De duisternis gaf geen antwoord.

Met moeite trok ik mezelf op mijn knieën en tastte blindelings om me heen. Mijn vingers raakten een koude, solide muur. Ik volgde de muur, mijn handpalmen over het ruwe oppervlak slepend tot mijn huid brandde. Toen er geen uitgang verscheen, kookte de frustratie over.

“Laat me eruit!” schreeuwde ik, terwijl ik mijn vuisten tegen de muur sloeg. Pijn schoot door mijn armen, maar ik hield niet op. “Hoor je me? Kom tevoorschijn, lafaard! Dood me als je moet, maar stop met verstoppen!”

Mijn stem weerklonk, het geluid opgeslokt door de verstikkende stilte. Mijn kracht gaf het op en ik zakte in elkaar, met mijn voorhoofd tegen de koude steen gedrukt. De strijd vloeide uit me weg, en liet niets achter behalve een pijn die zo diep was dat hij eindeloos leek.

Toen sneed een laag gekraak door de stilte.
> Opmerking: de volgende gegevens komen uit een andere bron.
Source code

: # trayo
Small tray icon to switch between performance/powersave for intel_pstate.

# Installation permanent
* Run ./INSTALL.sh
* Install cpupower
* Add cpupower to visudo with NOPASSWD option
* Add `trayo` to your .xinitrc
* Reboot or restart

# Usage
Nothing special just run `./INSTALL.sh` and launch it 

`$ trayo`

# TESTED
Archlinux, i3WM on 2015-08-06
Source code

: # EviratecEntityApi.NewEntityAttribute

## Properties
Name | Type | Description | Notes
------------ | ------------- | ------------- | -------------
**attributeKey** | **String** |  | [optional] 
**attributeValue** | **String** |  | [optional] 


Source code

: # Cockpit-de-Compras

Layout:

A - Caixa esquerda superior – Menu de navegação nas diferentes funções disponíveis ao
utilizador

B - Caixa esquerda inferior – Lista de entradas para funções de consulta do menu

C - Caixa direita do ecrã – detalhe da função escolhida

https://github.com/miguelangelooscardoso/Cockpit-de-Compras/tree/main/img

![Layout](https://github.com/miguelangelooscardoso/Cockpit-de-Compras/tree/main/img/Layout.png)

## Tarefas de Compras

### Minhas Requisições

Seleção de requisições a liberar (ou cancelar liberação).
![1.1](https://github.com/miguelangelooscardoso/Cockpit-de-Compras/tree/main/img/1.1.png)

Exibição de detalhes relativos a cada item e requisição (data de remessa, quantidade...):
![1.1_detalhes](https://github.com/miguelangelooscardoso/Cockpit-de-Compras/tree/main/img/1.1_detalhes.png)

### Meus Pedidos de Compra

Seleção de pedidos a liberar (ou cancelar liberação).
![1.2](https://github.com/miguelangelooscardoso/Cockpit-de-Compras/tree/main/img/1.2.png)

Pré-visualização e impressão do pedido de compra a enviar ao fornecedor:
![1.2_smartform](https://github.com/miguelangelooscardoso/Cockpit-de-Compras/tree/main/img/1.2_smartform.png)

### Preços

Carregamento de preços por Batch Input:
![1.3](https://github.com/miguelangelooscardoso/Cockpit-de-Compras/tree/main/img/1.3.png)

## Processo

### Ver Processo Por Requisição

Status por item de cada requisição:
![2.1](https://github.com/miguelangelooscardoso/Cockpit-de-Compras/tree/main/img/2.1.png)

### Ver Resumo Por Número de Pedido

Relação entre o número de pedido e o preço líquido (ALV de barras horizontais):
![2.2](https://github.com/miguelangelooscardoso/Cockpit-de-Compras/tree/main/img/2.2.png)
Licht overspoelde de kamer, verblindend en fel. Ik wierp een arm over mijn ogen en kneep ze dicht terwijl de helderheid door de duisternis heen drong.

“Vijf dagen, vogeltje. Heb je me gemist?”

De stem was glad, druipend van spot. Mijn maag draaide om terwijl zijn geur de kamer vulde—scherp, schoon en verstikkend vertrouwd.

Ik liet mijn arm zakken en knipperde snel terwijl mijn zicht zich aanpaste. Een lange figuur stond omlijst in de deuropening, zijn brede schouders vormden een imposante silhouet. Hij bewoog langzaam en doelbewust naar me toe, zijn aanwezigheid vulde de kamer als een roofdier dat zijn prooi besluipt.

Het was hem.

De moordenaar. Mijn ontvoerder.

“Je hebt tijd gehad om na te denken, nietwaar?” zei hij, zijn toon licht en bijna geamuseerd. “Zie het als een cadeau. Niet velen hebben zoveel geluk.”

Mijn bloed kookte. Woede dreef me vooruit voordat ik kon nadenken, mijn lichaam stortte zich op hem met een rauwe, dierlijke woede. “Monster!” schreeuwde ik. “Duivel!”

Hij deinsde niet terug. Zijn hand schoot uit en greep mijn keel met een kracht die de lucht uit mijn longen perste.

“Foute zet, agent,” gromde hij, zijn stem laag en venijnig. Zijn ogen brandden van haat, het gewicht ervan verstikkend. “Ik zou niets liever willen dan je hier en nu beëindigen. Maar dat zou te makkelijk zijn.”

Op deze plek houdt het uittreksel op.